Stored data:
*** Begin section ***
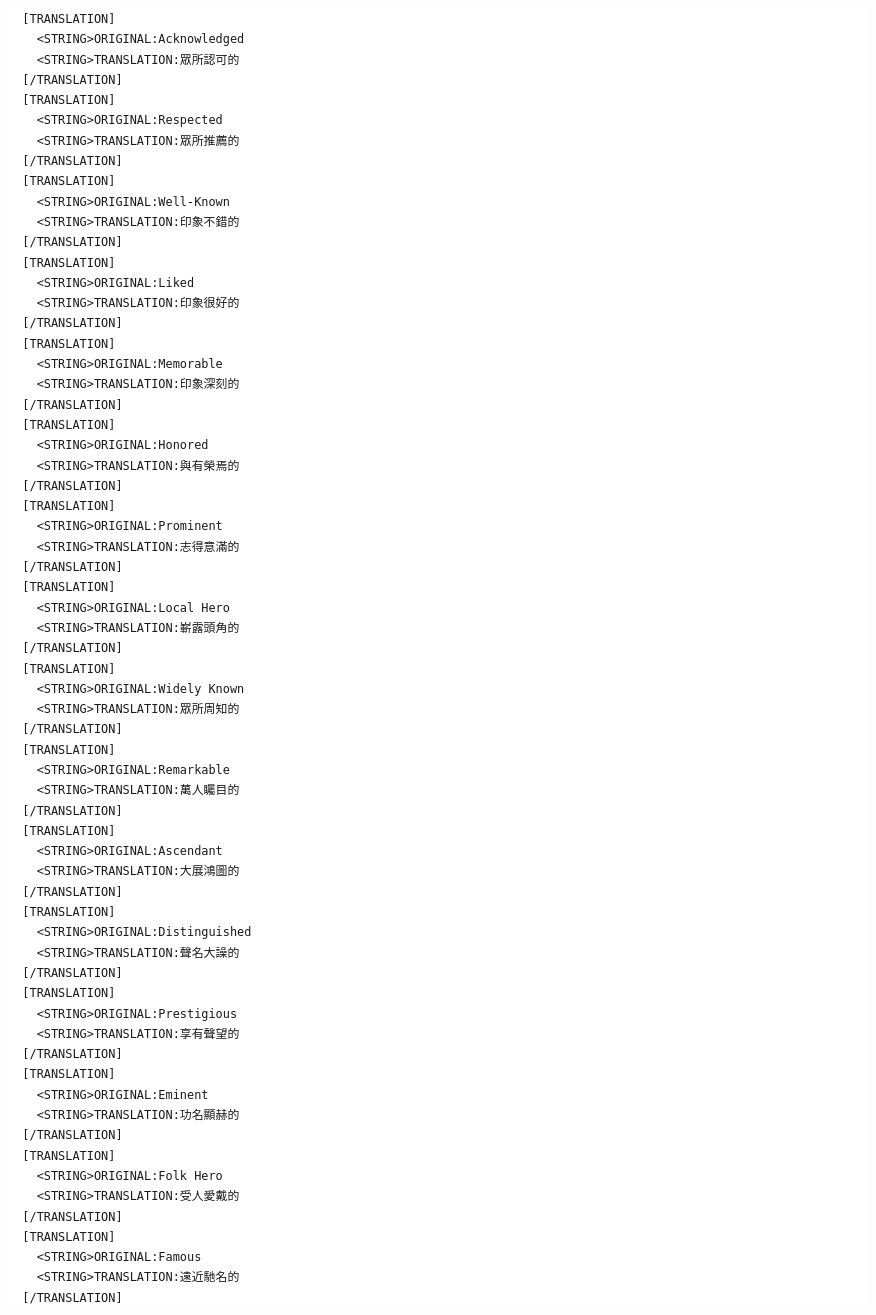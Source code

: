       [TRANSLATION]
        <STRING>ORIGINAL:Acknowledged
        <STRING>TRANSLATION:眾所認可的
      [/TRANSLATION]
      [TRANSLATION]
        <STRING>ORIGINAL:Respected
        <STRING>TRANSLATION:眾所推薦的
      [/TRANSLATION]
      [TRANSLATION]
        <STRING>ORIGINAL:Well-Known
        <STRING>TRANSLATION:印象不錯的
      [/TRANSLATION]
      [TRANSLATION]
        <STRING>ORIGINAL:Liked
        <STRING>TRANSLATION:印象很好的
      [/TRANSLATION]
      [TRANSLATION]
        <STRING>ORIGINAL:Memorable
        <STRING>TRANSLATION:印象深刻的
      [/TRANSLATION]
      [TRANSLATION]
        <STRING>ORIGINAL:Honored
        <STRING>TRANSLATION:與有榮焉的
      [/TRANSLATION]
      [TRANSLATION]
        <STRING>ORIGINAL:Prominent
        <STRING>TRANSLATION:志得意滿的
      [/TRANSLATION]
      [TRANSLATION]
        <STRING>ORIGINAL:Local Hero
        <STRING>TRANSLATION:嶄露頭角的
      [/TRANSLATION]
      [TRANSLATION]
        <STRING>ORIGINAL:Widely Known
        <STRING>TRANSLATION:眾所周知的
      [/TRANSLATION]
      [TRANSLATION]
        <STRING>ORIGINAL:Remarkable
        <STRING>TRANSLATION:萬人矚目的
      [/TRANSLATION]
      [TRANSLATION]
        <STRING>ORIGINAL:Ascendant
        <STRING>TRANSLATION:大展鴻圖的
      [/TRANSLATION]
      [TRANSLATION]
        <STRING>ORIGINAL:Distinguished
        <STRING>TRANSLATION:聲名大譟的
      [/TRANSLATION]
      [TRANSLATION]
        <STRING>ORIGINAL:Prestigious
        <STRING>TRANSLATION:享有聲望的
      [/TRANSLATION]
      [TRANSLATION]
        <STRING>ORIGINAL:Eminent
        <STRING>TRANSLATION:功名顯赫的
      [/TRANSLATION]
      [TRANSLATION]
        <STRING>ORIGINAL:Folk Hero
        <STRING>TRANSLATION:受人愛戴的
      [/TRANSLATION]
      [TRANSLATION]
        <STRING>ORIGINAL:Famous
        <STRING>TRANSLATION:遠近馳名的
      [/TRANSLATION]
*** End section ***
Output the lines of the data exactly, starting at the first and ending with the line that has "<STRING>ORIGINAL:Liked". Pictures are not part of it.

Source code

:       [TRANSLATION]
        <STRING>ORIGINAL:Acknowledged
        <STRING>TRANSLATION:眾所認可的
      [/TRANSLATION]
      [TRANSLATION]
        <STRING>ORIGINAL:Respected
        <STRING>TRANSLATION:眾所推薦的
      [/TRANSLATION]
      [TRANSLATION]
        <STRING>ORIGINAL:Well-Known
        <STRING>TRANSLATION:印象不錯的
      [/TRANSLATION]
      [TRANSLATION]
        <STRING>ORIGINAL:Liked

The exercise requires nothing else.